-- Dataset extract follows --

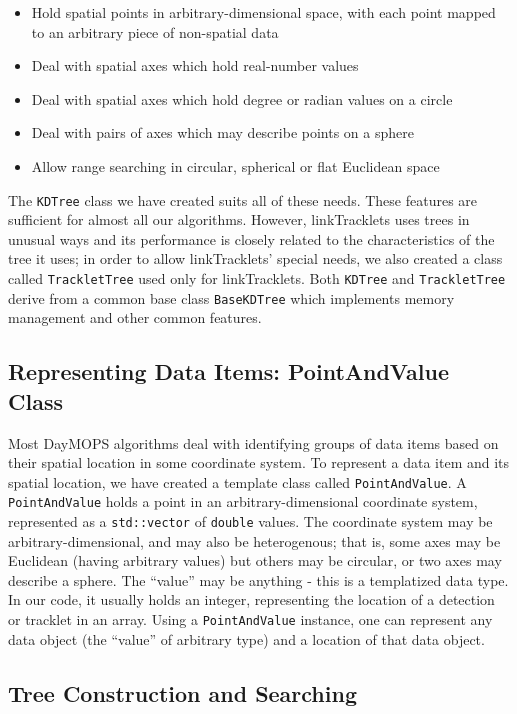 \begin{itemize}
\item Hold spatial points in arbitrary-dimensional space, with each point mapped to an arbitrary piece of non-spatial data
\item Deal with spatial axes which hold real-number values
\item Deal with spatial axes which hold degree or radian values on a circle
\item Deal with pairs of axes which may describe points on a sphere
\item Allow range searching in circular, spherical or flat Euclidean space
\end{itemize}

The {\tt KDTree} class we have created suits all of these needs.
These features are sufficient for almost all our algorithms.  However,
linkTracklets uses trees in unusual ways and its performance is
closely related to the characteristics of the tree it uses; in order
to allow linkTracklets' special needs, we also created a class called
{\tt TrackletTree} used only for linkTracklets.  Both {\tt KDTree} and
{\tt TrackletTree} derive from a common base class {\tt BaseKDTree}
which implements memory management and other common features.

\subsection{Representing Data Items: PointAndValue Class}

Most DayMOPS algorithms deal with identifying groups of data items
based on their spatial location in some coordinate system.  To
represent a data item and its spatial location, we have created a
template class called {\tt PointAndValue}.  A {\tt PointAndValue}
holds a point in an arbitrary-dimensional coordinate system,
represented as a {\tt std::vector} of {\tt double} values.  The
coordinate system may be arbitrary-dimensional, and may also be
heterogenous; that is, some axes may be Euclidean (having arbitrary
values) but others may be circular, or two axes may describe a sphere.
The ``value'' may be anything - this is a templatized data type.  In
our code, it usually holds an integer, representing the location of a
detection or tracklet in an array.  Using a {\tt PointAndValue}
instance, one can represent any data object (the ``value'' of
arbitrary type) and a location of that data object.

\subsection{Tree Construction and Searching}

-- Dataset extract concluded --
-- Dataset extract follows --

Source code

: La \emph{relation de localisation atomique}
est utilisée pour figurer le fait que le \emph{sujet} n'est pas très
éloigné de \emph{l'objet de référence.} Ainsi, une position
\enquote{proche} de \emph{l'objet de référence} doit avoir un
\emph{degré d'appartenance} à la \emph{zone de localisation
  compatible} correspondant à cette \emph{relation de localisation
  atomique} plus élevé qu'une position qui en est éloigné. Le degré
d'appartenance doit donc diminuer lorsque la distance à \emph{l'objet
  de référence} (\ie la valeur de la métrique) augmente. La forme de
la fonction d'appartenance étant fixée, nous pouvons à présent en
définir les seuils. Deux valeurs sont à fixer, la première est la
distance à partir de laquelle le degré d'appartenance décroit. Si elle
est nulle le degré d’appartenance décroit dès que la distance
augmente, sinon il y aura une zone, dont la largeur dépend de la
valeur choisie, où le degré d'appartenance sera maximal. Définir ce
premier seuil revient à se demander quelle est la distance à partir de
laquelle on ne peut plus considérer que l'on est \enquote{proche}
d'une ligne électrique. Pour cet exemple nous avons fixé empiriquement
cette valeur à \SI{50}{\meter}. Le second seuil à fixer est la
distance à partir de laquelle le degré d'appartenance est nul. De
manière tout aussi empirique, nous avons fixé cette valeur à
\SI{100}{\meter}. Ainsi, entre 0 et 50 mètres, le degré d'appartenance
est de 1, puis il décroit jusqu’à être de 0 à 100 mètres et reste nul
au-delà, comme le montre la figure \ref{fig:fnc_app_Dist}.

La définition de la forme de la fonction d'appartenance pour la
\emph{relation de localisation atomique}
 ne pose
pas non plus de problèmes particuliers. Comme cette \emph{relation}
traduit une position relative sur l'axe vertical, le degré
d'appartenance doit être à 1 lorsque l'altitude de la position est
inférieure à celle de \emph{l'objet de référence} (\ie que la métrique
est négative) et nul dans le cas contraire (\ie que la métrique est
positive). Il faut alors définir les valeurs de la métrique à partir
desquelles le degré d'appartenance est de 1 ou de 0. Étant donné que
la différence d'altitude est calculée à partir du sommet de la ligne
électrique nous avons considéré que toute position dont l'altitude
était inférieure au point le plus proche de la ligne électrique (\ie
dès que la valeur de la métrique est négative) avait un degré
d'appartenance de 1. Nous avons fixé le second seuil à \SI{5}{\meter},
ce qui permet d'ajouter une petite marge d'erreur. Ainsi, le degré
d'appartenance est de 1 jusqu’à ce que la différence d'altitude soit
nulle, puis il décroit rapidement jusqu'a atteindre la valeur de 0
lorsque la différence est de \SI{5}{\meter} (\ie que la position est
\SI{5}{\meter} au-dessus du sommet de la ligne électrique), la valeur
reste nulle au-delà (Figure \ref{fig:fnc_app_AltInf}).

-- Dataset extract concluded --
-- Dataset extract follows --

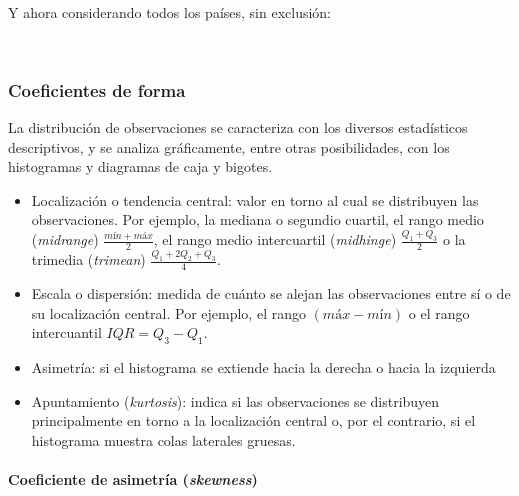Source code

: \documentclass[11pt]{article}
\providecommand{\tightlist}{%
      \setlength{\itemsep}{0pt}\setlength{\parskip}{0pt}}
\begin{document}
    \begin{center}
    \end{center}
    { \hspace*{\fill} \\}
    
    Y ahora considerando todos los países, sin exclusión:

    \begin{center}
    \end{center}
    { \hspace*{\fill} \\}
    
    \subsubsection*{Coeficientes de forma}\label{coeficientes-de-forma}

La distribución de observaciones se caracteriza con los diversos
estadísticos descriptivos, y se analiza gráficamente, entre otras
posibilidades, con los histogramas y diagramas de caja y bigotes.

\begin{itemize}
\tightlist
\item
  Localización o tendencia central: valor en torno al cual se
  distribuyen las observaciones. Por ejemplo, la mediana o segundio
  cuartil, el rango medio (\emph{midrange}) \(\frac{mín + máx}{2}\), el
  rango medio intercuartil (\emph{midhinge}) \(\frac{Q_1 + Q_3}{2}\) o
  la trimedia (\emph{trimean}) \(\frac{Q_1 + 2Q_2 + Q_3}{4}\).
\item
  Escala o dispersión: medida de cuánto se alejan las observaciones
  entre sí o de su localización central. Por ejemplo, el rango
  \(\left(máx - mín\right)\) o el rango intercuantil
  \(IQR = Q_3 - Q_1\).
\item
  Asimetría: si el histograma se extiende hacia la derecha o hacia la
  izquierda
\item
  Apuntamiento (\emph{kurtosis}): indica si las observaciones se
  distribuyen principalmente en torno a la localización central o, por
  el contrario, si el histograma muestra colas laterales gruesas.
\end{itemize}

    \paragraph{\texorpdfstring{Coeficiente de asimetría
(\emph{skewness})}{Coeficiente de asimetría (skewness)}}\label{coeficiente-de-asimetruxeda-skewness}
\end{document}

-- Dataset extract concluded --

* [Prompt]:
Pull every line with "valeurs" from the records.

* [Expected answer]:
définir les seuils. Deux valeurs sont à fixer, la première est la
positive). Il faut alors définir les valeurs de la métrique à partir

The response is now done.